The record setting deal, struck by a team at the Los Angeles Department of Water and Power (LADWP) with renewables developer 8minute, seeks to lock-in a two-stage, 25-year contract to serve 7 per cent of L.A.’s electricity demand from the massive solar and battery project.
The project, called the Eland Solar and Storage Center, would be built in two 200MW stages in Kern County north of Los Angeles, with an option to add a further 50MW/200 MWh of energy storage for 0.665 cents per kWh more.
The project aims not only to help power L.A. during the day with dirt-cheap solar power but to use the stored battery power in the evening peak period to ease the effect of fossil fuel “ramping” as the solar leaves the system.
And while the project’s size is impressive – particularly the size of the battery system, which would be twice the size of the world’s current biggest big battery, Australia’s own Hornsdale Power Reserve – it has been the prices quoted for the PPA that have really caught the market’s attention.
As PV Magazine’s John Weaver noted, the current world record solar power price was set in Mexico at 1.97¢/kWh as part of a batch of projects averaging just over 2¢/kWh.
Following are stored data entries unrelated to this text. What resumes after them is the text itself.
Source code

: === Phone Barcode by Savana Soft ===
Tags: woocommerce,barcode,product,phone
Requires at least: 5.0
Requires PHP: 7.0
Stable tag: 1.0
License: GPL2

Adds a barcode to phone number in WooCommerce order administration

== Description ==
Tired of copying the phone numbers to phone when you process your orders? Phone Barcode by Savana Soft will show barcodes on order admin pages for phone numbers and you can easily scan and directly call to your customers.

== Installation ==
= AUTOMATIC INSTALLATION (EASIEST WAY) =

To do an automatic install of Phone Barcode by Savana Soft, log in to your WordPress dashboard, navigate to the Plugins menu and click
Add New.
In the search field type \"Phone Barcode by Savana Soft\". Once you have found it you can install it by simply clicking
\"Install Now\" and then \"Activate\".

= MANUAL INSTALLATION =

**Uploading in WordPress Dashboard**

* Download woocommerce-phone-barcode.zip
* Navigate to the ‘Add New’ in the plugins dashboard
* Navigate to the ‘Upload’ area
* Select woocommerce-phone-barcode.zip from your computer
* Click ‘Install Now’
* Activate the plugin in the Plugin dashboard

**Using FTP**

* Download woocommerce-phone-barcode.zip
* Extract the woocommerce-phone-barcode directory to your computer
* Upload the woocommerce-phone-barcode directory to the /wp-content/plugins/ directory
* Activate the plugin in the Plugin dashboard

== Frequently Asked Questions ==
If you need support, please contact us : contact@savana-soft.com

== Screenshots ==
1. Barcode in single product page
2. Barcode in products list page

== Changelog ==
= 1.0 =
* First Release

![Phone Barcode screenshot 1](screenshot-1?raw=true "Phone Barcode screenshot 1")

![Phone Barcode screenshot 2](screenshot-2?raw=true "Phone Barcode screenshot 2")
A lower bid submitted in Saudi Arabia at 1.79¢/kWh was not ultimately signed.
“This is the lowest solar-photovoltaic price in the United States, and it is the largest and lowest-cost solar and high-capacity battery-storage project in the U.S., and we believe in the world today,” said the LADWP’s manager for strategic initiatives, said James Barner. “So this is, I believe, truly revolutionary in the industry.”
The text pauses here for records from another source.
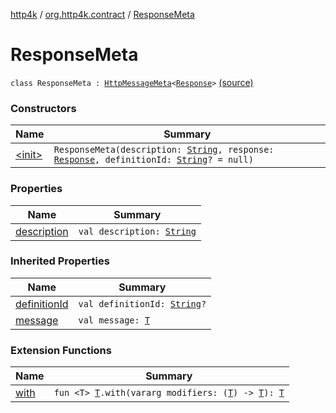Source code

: [http4k](../../index.md) / [org.http4k.contract](../index.md) / [ResponseMeta](./index.md)

# ResponseMeta

`class ResponseMeta : `[`HttpMessageMeta`](../-http-message-meta/index.md)`<`[`Response`](../../org.http4k.core/-response/index.md)`>` [(source)](https://github.com/http4k/http4k/blob/master/http4k-contract/src/main/kotlin/org/http4k/contract/routeMeta.kt#L18)

### Constructors

| Name | Summary |
|---|---|
| [&lt;init&gt;](-init-.md) | `ResponseMeta(description: `[`String`](https://kotlinlang.org/api/latest/jvm/stdlib/kotlin/-string/index.html)`, response: `[`Response`](../../org.http4k.core/-response/index.md)`, definitionId: `[`String`](https://kotlinlang.org/api/latest/jvm/stdlib/kotlin/-string/index.html)`? = null)` |

### Properties

| Name | Summary |
|---|---|
| [description](description.md) | `val description: `[`String`](https://kotlinlang.org/api/latest/jvm/stdlib/kotlin/-string/index.html) |

### Inherited Properties

| Name | Summary |
|---|---|
| [definitionId](../-http-message-meta/definition-id.md) | `val definitionId: `[`String`](https://kotlinlang.org/api/latest/jvm/stdlib/kotlin/-string/index.html)`?` |
| [message](../-http-message-meta/message.md) | `val message: `[`T`](../-http-message-meta/index.md#T) |

### Extension Functions

| Name | Summary |
|---|---|
| [with](../../org.http4k.core/with.md) | `fun <T> `[`T`](../../org.http4k.core/with.md#T)`.with(vararg modifiers: (`[`T`](../../org.http4k.core/with.md#T)`) -> `[`T`](../../org.http4k.core/with.md#T)`): `[`T`](../../org.http4k.core/with.md#T) |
Barner has also noted that the project has been able to make “full use” of a “substantial” federal solar investment tax credit, which amounted to around 30 per cent “basically knocked off the capital cost of the project.”
According to reports, Barner told a June briefing on the project that net peak load in the evening would be offset by the Eland facility, to keep gas powered generation “not running at the full amount.”
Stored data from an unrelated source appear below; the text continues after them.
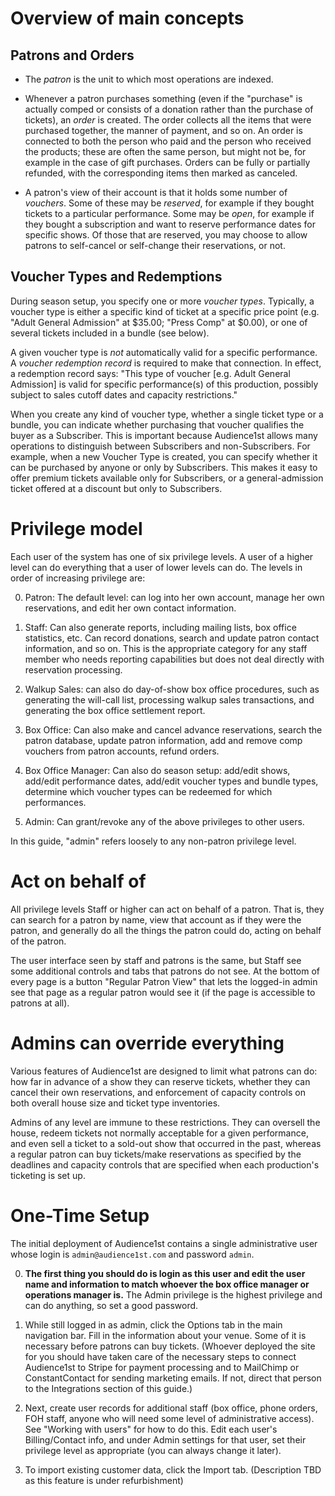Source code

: # Overview of main concepts

## Patrons and Orders

* The _patron_ is the unit to which most operations are indexed.

* Whenever a patron purchases something (even if the "purchase" is actually comped or consists of a donation rather than the purchase of tickets), an _order_ is created. The order collects all the items that were purchased together, the manner of payment, and so on.  An order is connected to both the person who paid and the person who received the products; these are often the same person, but might not be, for example in the case of gift purchases.  Orders can be fully or partially refunded, with the corresponding items then marked as canceled.

* A patron's view of their account is that it holds some number of _vouchers_.  Some of these may be _reserved_, for example if they bought tickets to a particular performance.  Some may be _open_, for example if they bought a subscription and want to reserve performance dates for specific shows.  Of those that are reserved, you may choose to allow patrons to self-cancel or self-change their reservations, or not.

## Voucher Types and Redemptions

During season setup, you specify one or more _voucher types_.  Typically, a voucher type is either a specific kind of ticket at a specific price point (e.g. "Adult General Admission" at $35.00; "Press Comp" at $0.00), or one of several tickets included in a bundle (see below).

A given voucher type is _not_ automatically valid for a specific performance.  A _voucher redemption record_ is required to make that connection.  In effect, a redemption record says: "This type of voucher [e.g. Adult General Admission] is valid for specific performance(s) of this production, possibly subject to sales cutoff dates and capacity restrictions."  

When you create any kind of voucher type, whether a single ticket type or a bundle, you can indicate whether purchasing that voucher qualifies the buyer as a Subscriber.
This is important because Audience1st
allows many operations to distinguish between Subscribers and
non-Subscribers.  For example, when a new Voucher Type is created, you
can specify whether it can be purchased by anyone or only by
Subscribers.  This makes it easy to offer premium tickets available only
for Subscribers, or a  general-admission ticket offered at a discount but only to
Subscribers.

# Privilege model

Each user of the system has one of six privilege levels.  A user of a higher level can do everything that a user of lower levels can do.  The levels in order of increasing privilege are:

0. Patron: The default level: can log into her own account, manage her own reservations, and edit her own contact information.

0. Staff: Can also generate reports, including mailing lists, box office statistics, etc. Can record donations, search and update patron contact information, and so on. This is the appropriate category for any staff member who needs reporting capabilities but does not deal directly with reservation processing.

0. Walkup Sales: can also do day-of-show box office procedures, such as generating the will-call list, processing walkup sales transactions, and generating the box office settlement report.

0. Box Office: Can also make and cancel advance reservations, search the patron database, update patron information, add and remove comp vouchers from patron accounts, refund orders.

0. Box Office Manager: Can also do season setup: add/edit shows, add/edit performance dates, add/edit voucher types and bundle types, determine which voucher types can be redeemed for which performances.

0. Admin: Can grant/revoke any of the above privileges to other users.

In this guide, "admin" refers loosely to any non-patron privilege level.

# Act on behalf of

All privilege levels Staff or higher can act on behalf of a patron. That is, they can search for a patron by name, view that account as if they were the patron, and generally do all the things the patron could do, acting on behalf of the patron.  

The user interface seen by staff and patrons is the same, but Staff see some additional controls and tabs that patrons do not see.  At the bottom of every page is a button "Regular Patron View" that lets the logged-in admin see that page as a regular patron would see it (if the page is accessible to patrons at all).

# Admins can override everything

Various features of Audience1st are designed to limit what patrons can do: how far in advance of a show they can reserve tickets, whether they can cancel their own reservations, and enforcement of capacity controls on both overall house size and ticket type inventories.

Admins of any level are immune to these restrictions.  They can oversell the house, redeem tickets not normally acceptable for a given performance, and even sell a ticket to a sold-out show that occurred in the past, whereas a regular patron can buy tickets/make reservations as specified by the deadlines and capacity controls that are specified when each production's ticketing is set up.

# One-Time Setup

The initial deployment of Audience1st contains a single administrative user whose login is `admin@audience1st.com` and password `admin`.  

0. **The first thing you should do is login as this user and edit the user name and information to match whoever the box office manager or operations manager is.**  The Admin privilege is the highest privilege and can do anything, so set a good password.

0. While still logged in as admin, click the Options tab in the main navigation bar.  Fill in the information about your venue.  Some of it is necessary before patrons can buy tickets.  (Whoever deployed the site for you should have taken care of the necessary steps to connect Audience1st to Stripe for payment processing and to MailChimp or ConstantContact for sending marketing emails.  If not, direct that person to the Integrations section of this guide.)

0. Next, create user records for additional staff (box office, phone orders, FOH staff, anyone who will need some level of administrative access).  See "Working with users" for how to do this.  Edit each user's Billing/Contact info, and under Admin settings for that user, set their privilege level as appropriate (you can always change it later).

0. To import existing customer data, click the Import tab.  (Description TBD as this feature is under refurbishment)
“The battery can be dispatched differently, depending on the system need,” he said. “So you could run that four-hour battery over 16 hours at one-fourth of the output so that you can vary it over time. It’s not just fixed over four hours.
“The battery is able to take a portion of (the) solar from that facility …and then store it into the battery so that the facility can provide a constant output to the grid. It can turn this solar facility, which is not typically dispatchable, into a dispatchable type of facility.”
According to data from the U.S. Energy Information Agency, and quoted in Forbes, a natural-gas plant opening at the same time as the Eland facility would produce power at more than twice the price, or 4-4.3¢/kWh.
Presuming the power off-take contract is approved, the Eland project is expected start construction in 2022, with the first production expected in the first half of 2023, and a guaranteed commercial operation date of the last day of that year, PV Magazine reported.